SILVA: I am a late bloomer. I started writing in 2011 and my first book was released in 2013. Even though we grew up with the poetry of Shakespeare, Keats, etc.. and many Armenian poets, the thought of writing poetry hadn’t occurred to me. My education is in Business Administration not Fine Art. It was almost like catching the bug of poetry, very unexpected, once I started writing I couldn’t stop. I didn’t write to be published at first, it was just for the pleasure of it, later when I saw friends publishing books, the idea came to me to publish and make it count for something by donating the proceeds.
JAMIE: What are the reactions to your work that surprise you most?
SILVA: I didn’t expect the level of appreciation for my poetry that I received. Especially from those who themselves write and/or are well read in poetry. I have to thank the Irish first for this recognition. They have such talented poets and they recognized my potential first.
I also didn’t expect the difficulty to be accepted as a writer in the Armenian community. It was almost like they waited for me to be respected in the foreign circles before they’d acknowledge me, instead of reading my work and appreciating it themselves. I am disappointed in that respect.
JAMIE: Tell us something about your travels: How did your family arrive in Lebanon and why did they move from there. How did you end up in the U.S.?
SILVA: My grandparents had to flee their homes twice, trying to survive the Armenian Genocide. If you are familiar with the book The Forty Days of Musa Dagh by Austrian -Bohemian writer Franz Werfel, first published in German in 1933, it is the story of my grandparents. The French helped the population of seven villages escape and relocate as refugees in the Bekaa Valley in Lebanon. So my grandparents did live under refugee tents for a whole year. Now the area is a buzzing town with three churches and schools and commerce.

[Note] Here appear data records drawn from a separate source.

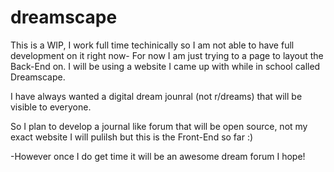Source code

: # dreamscape

This is a WIP, I work full time techinically so I am not able to have full development on it right now-
For now I am just trying to a page to layout the Back-End on. 
I will be using a website I came up with while in school called Dreamscape.

I have always wanted a digital dream jounral (not r/dreams) that will be visible to everyone.

So I plan to develop a journal like forum that will be open source, not my exact website I will pulilsh but this is the Front-End so far :)

-However once I do get time it will be an awesome dream forum I hope!
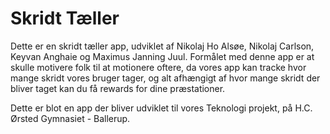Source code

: # Skridt Tæller

Dette er en skridt tæller app, udviklet af Nikolaj Ho Alsøe, Nikolaj Carlson, Keyvan Anghaie og Maximus Janning Juul. Formålet med denne app er at skulle motivere folk til at motionere oftere, da vores app kan tracke hvor mange skridt vores bruger tager, og alt afhængigt af hvor mange skridt der bliver taget kan du få rewards for dine præstationer.

Dette er blot en app der bliver udviklet til vores Teknologi projekt, på H.C. Ørsted Gymnasiet - Ballerup.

I left Lebanon after experiencing eight years of the civil war*. Geneva was the city I healed from the war scars. Later I settled in California to raise my sons with my husband.
JAMIE: What do you think most Westerners don’t understand about the Middle East? What do you know and understand that you would like everyone to know?
SILVA: What most don’t understand about Lebanon, and to a degree parts of the Middle East, is that the vast majority of the people are just the nicest fun loving, peace loving, hard working families. They want for their children everything an American family wants. The number of innocent people who are collateral damage to the events in that part of the world is just heartbreaking.
JAMIE: I understand that your brother is a novelist. Does your family have a history of poets and writers?
SILVA: My brother has two volumes of poetry in Armenian. He is writing his third novel. I am not aware of anyone else in my family who has published books, except a volume of translations by my father.
JAMIE: You have two well-received collections completed. Where to now?
SILVA: That’s a question I’ve been asking myself. I think I will keep writing and hope a third book will be in the future for me.